Synaptic calcium-channel function in Drosophila: analysis and transformation rescue of temperature-sensitive paralytic and lethal mutations of cacophony.

Abstract

Voltage-gated calcium channels play a key role in chemical synaptic transmission by providing the calcium trigger for regulated neurotransmitter release. Genes encoding the primary structural subunit, alpha1, as well as accessory subunits of presynaptic calcium channels have now been identified in a variety of organisms. The cacophony (cac) gene in Drosophila, also known as nightblind A, encodes a voltage-gated calcium-channel alpha1 subunit homologous to vertebrate alpha1 subunits implicated in neurotransmitter release. A recent genetic screen in our laboratory isolated cac(TS2), a conditional cac mutant exhibiting rapid paralysis at elevated temperatures. This mutant has allowed synaptic electrophysiology after acute perturbation of a specific calcium-channel gene product, demonstrating that cac encodes a primary calcium channel functioning in neurotransmitter release.
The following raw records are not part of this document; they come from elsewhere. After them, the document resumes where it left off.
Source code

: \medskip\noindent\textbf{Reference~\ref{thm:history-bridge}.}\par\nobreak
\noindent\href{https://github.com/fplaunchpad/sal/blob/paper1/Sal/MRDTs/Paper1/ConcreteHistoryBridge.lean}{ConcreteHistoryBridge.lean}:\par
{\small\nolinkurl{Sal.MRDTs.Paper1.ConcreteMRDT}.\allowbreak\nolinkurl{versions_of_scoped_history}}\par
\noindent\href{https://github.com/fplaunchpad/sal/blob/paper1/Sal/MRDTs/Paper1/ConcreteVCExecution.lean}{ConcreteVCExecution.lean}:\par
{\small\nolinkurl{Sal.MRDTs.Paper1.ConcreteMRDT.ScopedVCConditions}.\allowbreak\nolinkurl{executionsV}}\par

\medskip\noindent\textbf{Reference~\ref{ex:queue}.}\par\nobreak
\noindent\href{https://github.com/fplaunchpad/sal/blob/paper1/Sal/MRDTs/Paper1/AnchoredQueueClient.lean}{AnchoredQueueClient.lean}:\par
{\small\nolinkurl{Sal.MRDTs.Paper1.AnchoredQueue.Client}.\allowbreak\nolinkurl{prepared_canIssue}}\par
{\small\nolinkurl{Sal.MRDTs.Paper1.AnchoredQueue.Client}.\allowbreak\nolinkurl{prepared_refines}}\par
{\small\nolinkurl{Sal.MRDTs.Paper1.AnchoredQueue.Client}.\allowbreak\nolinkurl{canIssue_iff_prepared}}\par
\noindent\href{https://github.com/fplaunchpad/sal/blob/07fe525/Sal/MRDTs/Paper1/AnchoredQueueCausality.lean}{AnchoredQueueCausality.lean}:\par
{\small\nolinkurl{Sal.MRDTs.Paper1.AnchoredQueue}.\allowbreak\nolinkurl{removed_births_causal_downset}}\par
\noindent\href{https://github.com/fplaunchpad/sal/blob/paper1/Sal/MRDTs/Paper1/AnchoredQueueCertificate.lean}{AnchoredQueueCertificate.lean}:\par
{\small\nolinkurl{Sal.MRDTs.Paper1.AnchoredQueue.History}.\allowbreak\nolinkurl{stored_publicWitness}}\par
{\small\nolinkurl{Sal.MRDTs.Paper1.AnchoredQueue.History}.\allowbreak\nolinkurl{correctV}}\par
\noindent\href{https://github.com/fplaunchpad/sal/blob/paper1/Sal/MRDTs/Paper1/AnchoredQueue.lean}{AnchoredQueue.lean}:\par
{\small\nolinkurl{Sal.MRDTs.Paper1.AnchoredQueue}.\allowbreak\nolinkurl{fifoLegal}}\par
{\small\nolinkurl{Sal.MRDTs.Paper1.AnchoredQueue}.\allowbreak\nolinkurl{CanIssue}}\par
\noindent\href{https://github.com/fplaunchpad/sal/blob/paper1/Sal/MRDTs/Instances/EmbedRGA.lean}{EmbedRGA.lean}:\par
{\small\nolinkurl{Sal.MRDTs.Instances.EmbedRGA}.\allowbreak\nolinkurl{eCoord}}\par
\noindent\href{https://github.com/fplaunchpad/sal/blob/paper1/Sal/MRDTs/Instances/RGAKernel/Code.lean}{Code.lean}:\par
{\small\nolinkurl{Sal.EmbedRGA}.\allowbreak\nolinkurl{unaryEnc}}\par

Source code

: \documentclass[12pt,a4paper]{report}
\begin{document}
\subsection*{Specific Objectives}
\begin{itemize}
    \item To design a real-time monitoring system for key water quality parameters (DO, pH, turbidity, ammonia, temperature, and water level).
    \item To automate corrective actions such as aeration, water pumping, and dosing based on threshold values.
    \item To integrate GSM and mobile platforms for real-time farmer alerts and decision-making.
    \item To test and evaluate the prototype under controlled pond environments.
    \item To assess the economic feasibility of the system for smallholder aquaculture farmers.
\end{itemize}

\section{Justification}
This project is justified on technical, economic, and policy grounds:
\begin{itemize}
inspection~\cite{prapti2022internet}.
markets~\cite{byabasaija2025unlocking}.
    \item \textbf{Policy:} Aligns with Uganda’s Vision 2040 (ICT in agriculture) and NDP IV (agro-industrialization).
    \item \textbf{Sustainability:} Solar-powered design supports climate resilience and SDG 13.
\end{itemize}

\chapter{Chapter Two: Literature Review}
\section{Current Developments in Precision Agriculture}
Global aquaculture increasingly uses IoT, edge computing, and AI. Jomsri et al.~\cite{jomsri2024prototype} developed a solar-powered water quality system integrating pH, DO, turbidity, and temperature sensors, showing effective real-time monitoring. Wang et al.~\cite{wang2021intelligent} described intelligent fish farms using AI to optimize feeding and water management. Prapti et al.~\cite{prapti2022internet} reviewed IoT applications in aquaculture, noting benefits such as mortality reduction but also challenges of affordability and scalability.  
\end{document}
Here we report the molecular lesion in cac(TS2), a missense mutation within a calcium-dependent regulatory domain of the alpha1 subunit, as well as phenotypic rescue of temperature-sensitive and lethal cac mutations by transgenic expression of a wild-type cac cDNA. Notably, rescue of rapid, calcium-triggered neurotransmitter release was achieved by neural expression of a single cDNA containing a subset of alternative exons and lacking any conserved synaptic-protein interaction sequence. Possible implications of these findings are discussed in the context of structure-function studies of synaptic calcium channels, as well as alternative splicing and mRNA editing of the cac transcript.